• **Data under study**
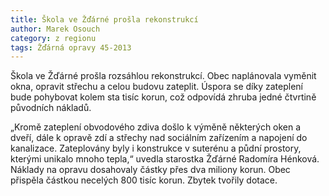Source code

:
 ```yaml
---
title: Škola ve Žďárné prošla rekonstrukcí
author: Marek Osouch
category: z regionu
tags: Žďárná opravy 45-2013
---
```


Škola ve Žďárné prošla rozsáhlou rekonstrukcí. Obec naplánovala vyměnit okna, opravit střechu a celou budovu zateplit. Úspora se díky zateplení bude pohybovat kolem sta tisíc korun, což odpovídá zhruba jedné čtvrtině původních nákladů.

„Kromě zateplení obvodového zdiva došlo k výměně některých oken a dveří, dále k opravě zdí a střechy nad sociálním zařízením a napojení do kanalizace. Zateplovány byly i konstrukce v suterénu a půdní prostory, kterými unikalo mnoho tepla,“ uvedla starostka Žďárné Radomíra Hénková. Náklady na opravu dosahovaly částky přes dva miliony korun. Obec přispěla částkou necelých 800 tisíc korun. Zbytek tvořily dotace.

• **How to complete this task**
Hand back the data above exactly, leaving out all pictures.

• **Answer to this task**
Source code

:
 ```yaml
---
title: Škola ve Žďárné prošla rekonstrukcí
author: Marek Osouch
category: z regionu
tags: Žďárná opravy 45-2013
---
```


Škola ve Žďárné prošla rozsáhlou rekonstrukcí. Obec naplánovala vyměnit okna, opravit střechu a celou budovu zateplit. Úspora se díky zateplení bude pohybovat kolem sta tisíc korun, což odpovídá zhruba jedné čtvrtině původních nákladů.

„Kromě zateplení obvodového zdiva došlo k výměně některých oken a dveří, dále k opravě zdí a střechy nad sociálním zařízením a napojení do kanalizace. Zateplovány byly i konstrukce v suterénu a půdní prostory, kterými unikalo mnoho tepla,“ uvedla starostka Žďárné Radomíra Hénková. Náklady na opravu dosahovaly částky přes dva miliony korun. Obec přispěla částkou necelých 800 tisíc korun. Zbytek tvořily dotace.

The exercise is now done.